A recent survey has found that Kiwi families are under strain from mounting work commitments which are affecting family life. Parents who took part in the Hyundai Family Time Study – a survey which looked at Kiwis’ attitudes on their family life – say they are finding they are too tired to play with their kids, regularly miss important occasions like birthdays and want to be home for dinner more often.
Longer hours mean less family time
The results found that work pressure had a significant impact on family time, with more than a sixth (17%) of those surveyed admitting that work commitments result in tension between themselves and their partner.
Respondents said relationships and family time were compromised due to the additional hours many of us put in at the office, with more than 1 in 8 working more than 50 hours per week. Nearly half (48%) of the interviewees said they worked between 40-49 hours per week.
In addition to longer hours at the office, work travel also took up a huge chunk of family time. A sixth of all working Kiwis spent nights away from home for work at least once a month, with seven percent away from home at least once a week.
Parents surveyed said excess work commitments and working weekends were a real problem when it came to prioritising family time. Nearly 6 out of 10 say work commitments are having a real impact on the quality of their family life. For some, this requirement is manageable (37%), while for others (22%) it is less manageable in their domestic life. Working too many hours also had an impact on parents’ ability to make it home to say goodnight and tuck their children into bed, make it home in time for dinner with their family, or attend their children’s sports and events.
How we’re spending the time we do have
When time was made available to spend with the family, road trips in the family car were the most commonly preferred activity; with more than three quarters (76%) of parents recognising this. This was more common than staying at holiday homes or baches, going bush walking, being on the water or camping.
Going on a road trip in the family car was also one of the top five ‘best family moments’ after Christmas Day and birthdays, but on par with summer holidays and family dinners. Christmas Day was rated the best family moment by 75% of those surveyed. Birthdays followed, then family dinners, barbecues and picnics were the preference of 60% of New Zealanders, and road trips around New Zealand in the family car followed at 57%.
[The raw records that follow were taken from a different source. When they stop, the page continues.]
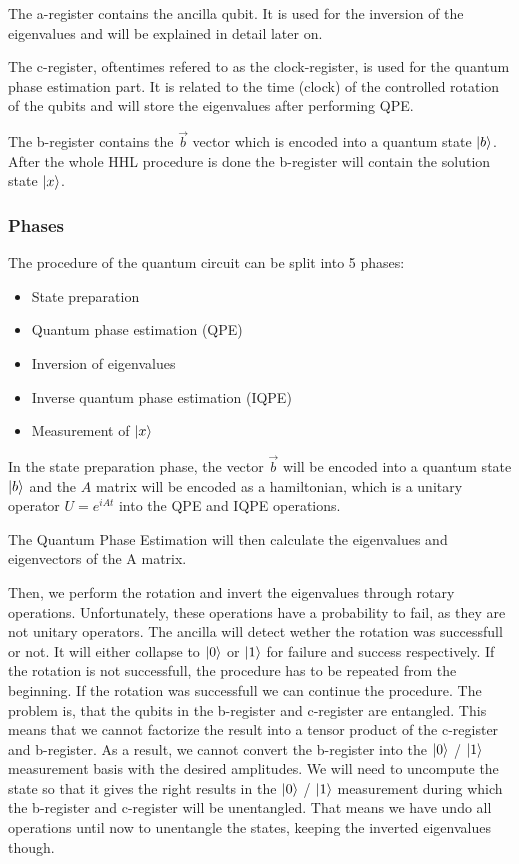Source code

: The a-register contains the ancilla qubit. 
It is used for the inversion of the eigenvalues and will be explained in detail later on.

The c-register, oftentimes refered to as the clock-register, is used for the quantum phase estimation part. It is related to the time (clock) of the controlled rotation of the qubits and will store the eigenvalues after performing QPE.

The b-register contains the $\vec{b}$ vector which is encoded into a quantum state $\ket{b}$. 
After the whole HHL procedure is done the b-register will contain the solution state $\ket{x}$.



\subsubsection{Phases}
The procedure of the quantum circuit can be split into 5 phases:

\begin{itemize}
\item State preparation
\item Quantum phase estimation (QPE)
\item Inversion of eigenvalues
\item Inverse quantum phase estimation (IQPE)
\item Measurement of $\ket x$
\end{itemize}

In the state preparation phase, the vector $\vec{b}$ will be encoded into a quantum state $\ket{b}$ and the $A$ matrix will be encoded as a hamiltonian, which is a unitary operator
$U=e^{iAt}$ into the QPE and IQPE operations.

The Quantum Phase Estimation will then calculate the eigenvalues and eigenvectors of the A matrix.

Then, we perform the rotation and invert the eigenvalues through rotary operations. 
Unfortunately, these operations have a probability to fail, as they are not unitary operators.
The ancilla will detect wether the rotation was successfull or not.
It will either collapse to $\ket0$ or $\ket1$ for failure and success respectively.
If the rotation is not successfull, the procedure has to be repeated from the beginning. 
If the rotation was successfull we can continue the procedure. 
The problem is, that the qubits in the b-register and c-register are entangled. 
This means that we cannot factorize the result into a tensor product of the c-register and b-register.
As a result, we cannot convert the b-register into the $\ket 0$ / $\ket 1$ measurement basis with the desired amplitudes.
We will need to uncompute the state so that it gives the right results in the $\ket 0$ / $\ket 1$ measurement during which the b-register and c-register will be unentangled.
That means we have undo all operations until now to unentangle the states, keeping the inverted eigenvalues though.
How to reduce work pressure
Sometimes you really are needed at work for extra hours; but how much is too much? This will have to be a decision for you, your partner, and your workplace to make, but remember that your health and wellbeing – and that of your family members – should be a top priority. Here are our top tips to help you reduce work pressure:
- When you’re at home and work is finished, turn off your work cellphone and laptop and ignore them until it’s time to start work again the next day.
- Learn to say ‘no’. If you’re not doing it for a promotion or because you need the money, is it really worth working those extra late nights and weekends? If you can say ‘no’ without having a negative affect on your job, then you may save yourself a lot of stress and open up more time for your family.
- Delegate when you can. If you’re in a position where you can hand smaller tasks to other staff members, do it. We have a tendency to do everything ourselves if we can, but giving some of your lesser responsibilities to others may even help upskill them.
- Prioritise. Does you really need to finish off that report at 5.00pm or can you leave it until tomorrow? Do the things that are important and need doing right now, and leave the less important things for later.
- Find another job that will give you a better work/lifestyle balance. This may be an extreme approach, but if you can find an alternative job with standard business hours, it would mean that you could spend more time with your kids while they’re growing up which could really be worth the change.